I think the data structure have to internally use an array. Which data type should I use here? And is there such a data structure implemented in the C++ standard library?

Deduplicator
  • 44,692
  • 7
  • 66
  • 118
danijar
  • 32,406
  • 45
  • 166
  • 297
  • There are only 2 hash table collection (that I know of) in the standard library - `unordered_map/set`. – Bernhard Barker Mar 09 '14 at 16:12
  • I was with you up to "collections memory aligned". Exactly what do you want to be aligned with what else, and exactly how do you plan to make use of this property (whatever it is)? – Igor Tandetnik Mar 09 '14 at 16:43
  • @IgorTandetnik The values should be memory aligned. For example, I think of an array that has wrappers to access elements by key using a hash table. However, I am not sure if this is the best data structure for my task. – danijar Mar 09 '14 at 17:47
  • All objects in a valid C++ program are memory aligned according to the alignment requirements of their type, whether stored in STL containers or otherwise. Under what circumstances do you expect to end up with an object that is **not** so aligned? I do not understand the nature of your concern. – Igor Tandetnik Mar 09 '14 at 17:59
  • 1
    By "memory aligned", do you, by any chance, mean "stored in a contiguous storage"? – Igor Tandetnik Mar 09 '14 at 18:02
  • @IgorTandetnik For arrays and `std::vector`s it is guaranteed that their values are stored next to each other and in defined order in RAM. In contrast, for `std::unordered_map`s their values may be spread over different locations in the application's memory, for example when you insert elements later on. Because of how CPU caching works, it is much faster to iterate over an continuous block of memory. Edit: My concern is about alignment of values of the collection, not about the alignment of members inside that values. – danijar Mar 09 '14 at 18:54
  • 1
    @danijar the short answer to Igor's question would then be "yes". Alignment is the wrong word: you mean "contiguously stored". – Yakk - Adam Nevraumont Mar 09 '14 at 20:57
  • @Yakk Alright, didn't know that. Sorry for the confusion. I updated the question accordingly. – danijar Mar 10 '14 at 08:14

1 Answers1

3

Create an unordered_map to offsets into a std::vector.
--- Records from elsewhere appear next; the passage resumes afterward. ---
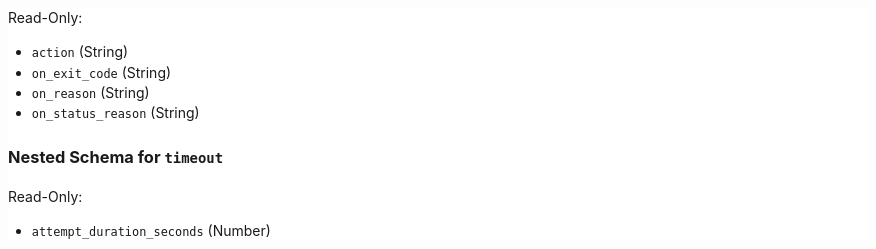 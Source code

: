 Read-Only:

- `action` (String)
- `on_exit_code` (String)
- `on_reason` (String)
- `on_status_reason` (String)



<a id="nestedatt--timeout"></a>
### Nested Schema for `timeout`

Read-Only:

- `attempt_duration_seconds` (Number)

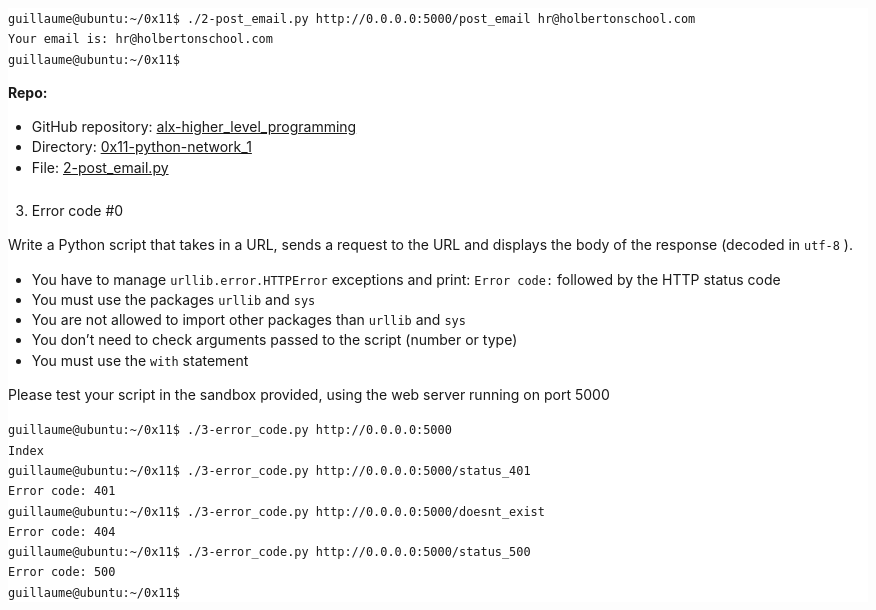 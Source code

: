 
```
guillaume@ubuntu:~/0x11$ ./2-post_email.py http://0.0.0.0:5000/post_email hr@holbertonschool.com
Your email is: hr@holbertonschool.com
guillaume@ubuntu:~/0x11$ 

```




**Repo:** 

* GitHub repository:
 [alx-higher_level_programming](../)
* Directory:
 [0x11-python-network_1](.)
* File:
 [2-post_email.py](./2-post_email.py)


### 
 3. Error code #0
 





 Write a Python script that takes in a URL, sends a request to the URL and displays the body of the response (decoded in
 `utf-8` 
 ).
 
* You have to manage
 `urllib.error.HTTPError` 
 exceptions and print:
 `Error code:` 
 followed by the HTTP status code
* You must use the packages
 `urllib` 
 and
 `sys`
* You are not allowed to import other packages than
 `urllib` 
 and
 `sys`
* You don’t need to check arguments passed to the script (number or type)
* You must use the
 `with` 
 statement



 Please test your script in the sandbox provided, using the web server running on port 5000
 

```
guillaume@ubuntu:~/0x11$ ./3-error_code.py http://0.0.0.0:5000
Index
guillaume@ubuntu:~/0x11$ ./3-error_code.py http://0.0.0.0:5000/status_401
Error code: 401
guillaume@ubuntu:~/0x11$ ./3-error_code.py http://0.0.0.0:5000/doesnt_exist
Error code: 404
guillaume@ubuntu:~/0x11$ ./3-error_code.py http://0.0.0.0:5000/status_500
Error code: 500
guillaume@ubuntu:~/0x11$ 

```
Store your elements in the std::vector. When you want to remove an element, swap it with the last element of the std::vector, and delete the last element. Go through the unordered_maps that store indexes into your std::vector and repair those that pointed to the last element to point to where the last element now is.
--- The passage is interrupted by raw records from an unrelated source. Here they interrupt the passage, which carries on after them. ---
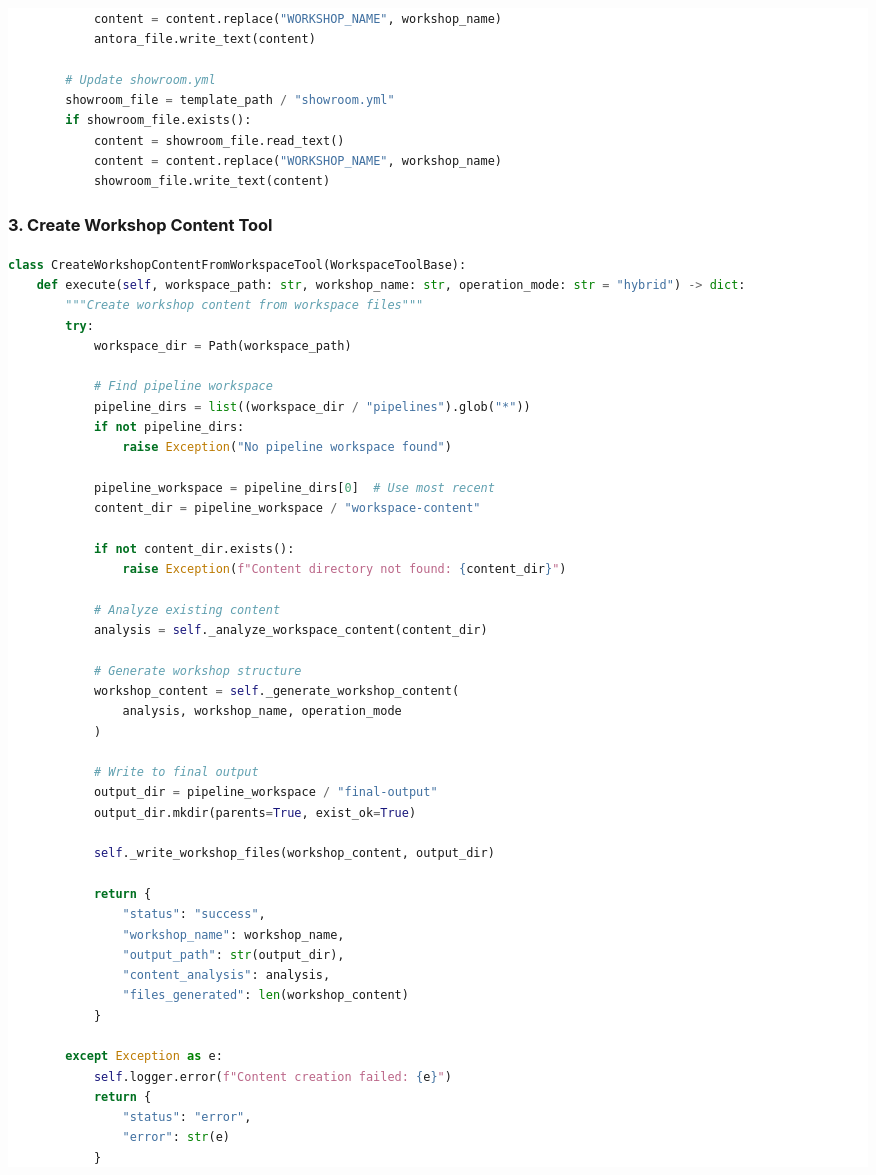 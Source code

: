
 ```python
            content = content.replace("WORKSHOP_NAME", workshop_name)
            antora_file.write_text(content)
        
        # Update showroom.yml
        showroom_file = template_path / "showroom.yml"
        if showroom_file.exists():
            content = showroom_file.read_text()
            content = content.replace("WORKSHOP_NAME", workshop_name)
            showroom_file.write_text(content)
```

### 3. Create Workshop Content Tool
```python
class CreateWorkshopContentFromWorkspaceTool(WorkspaceToolBase):
    def execute(self, workspace_path: str, workshop_name: str, operation_mode: str = "hybrid") -> dict:
        """Create workshop content from workspace files"""
        try:
            workspace_dir = Path(workspace_path)
            
            # Find pipeline workspace
            pipeline_dirs = list((workspace_dir / "pipelines").glob("*"))
            if not pipeline_dirs:
                raise Exception("No pipeline workspace found")
            
            pipeline_workspace = pipeline_dirs[0]  # Use most recent
            content_dir = pipeline_workspace / "workspace-content"
            
            if not content_dir.exists():
                raise Exception(f"Content directory not found: {content_dir}")
            
            # Analyze existing content
            analysis = self._analyze_workspace_content(content_dir)
            
            # Generate workshop structure
            workshop_content = self._generate_workshop_content(
                analysis, workshop_name, operation_mode
            )
            
            # Write to final output
            output_dir = pipeline_workspace / "final-output"
            output_dir.mkdir(parents=True, exist_ok=True)
            
            self._write_workshop_files(workshop_content, output_dir)
            
            return {
                "status": "success",
                "workshop_name": workshop_name,
                "output_path": str(output_dir),
                "content_analysis": analysis,
                "files_generated": len(workshop_content)
            }
            
        except Exception as e:
            self.logger.error(f"Content creation failed: {e}")
            return {
                "status": "error",
                "error": str(e)
            }
```
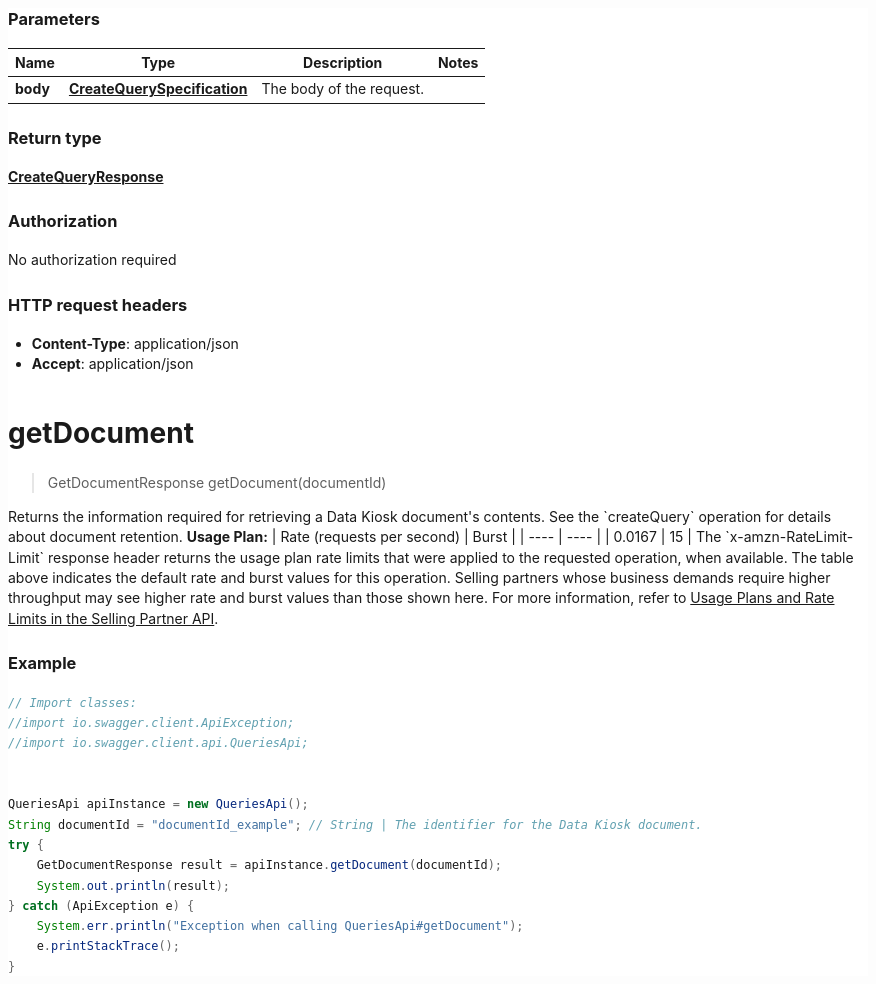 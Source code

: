 ### Parameters

Name | Type | Description  | Notes
------------- | ------------- | ------------- | -------------
 **body** | [**CreateQuerySpecification**](CreateQuerySpecification.md)| The body of the request. |

### Return type

[**CreateQueryResponse**](CreateQueryResponse.md)

### Authorization

No authorization required

### HTTP request headers

 - **Content-Type**: application/json
 - **Accept**: application/json

<a name="getDocument"></a>
# **getDocument**
> GetDocumentResponse getDocument(documentId)



Returns the information required for retrieving a Data Kiosk document&#39;s contents. See the &#x60;createQuery&#x60; operation for details about document retention.  **Usage Plan:**  | Rate (requests per second) | Burst | | ---- | ---- | | 0.0167 | 15 |  The &#x60;x-amzn-RateLimit-Limit&#x60; response header returns the usage plan rate limits that were applied to the requested operation, when available. The table above indicates the default rate and burst values for this operation. Selling partners whose business demands require higher throughput may see higher rate and burst values than those shown here. For more information, refer to [Usage Plans and Rate Limits in the Selling Partner API](https://developer-docs.amazon.com/sp-api/docs/usage-plans-and-rate-limits-in-the-sp-api).

### Example
```java
// Import classes:
//import io.swagger.client.ApiException;
//import io.swagger.client.api.QueriesApi;


QueriesApi apiInstance = new QueriesApi();
String documentId = "documentId_example"; // String | The identifier for the Data Kiosk document.
try {
    GetDocumentResponse result = apiInstance.getDocument(documentId);
    System.out.println(result);
} catch (ApiException e) {
    System.err.println("Exception when calling QueriesApi#getDocument");
    e.printStackTrace();
}
```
Removing an element is now O(n). If you remove a bunch of elements at once, you can do all of them in one O(n) pass with a little creativity.

Adding an element remains O(1).

Iterating over all of the elements involves iterating over the std::vector. If you need the hash value while iterating, store it redundantly there, or calculate it on the fly.

Wrap the std::vector and std::unordered_map behind a type that enforces the above rules, as otherwise the invariants will never persist, that exposes a map-like interface externally.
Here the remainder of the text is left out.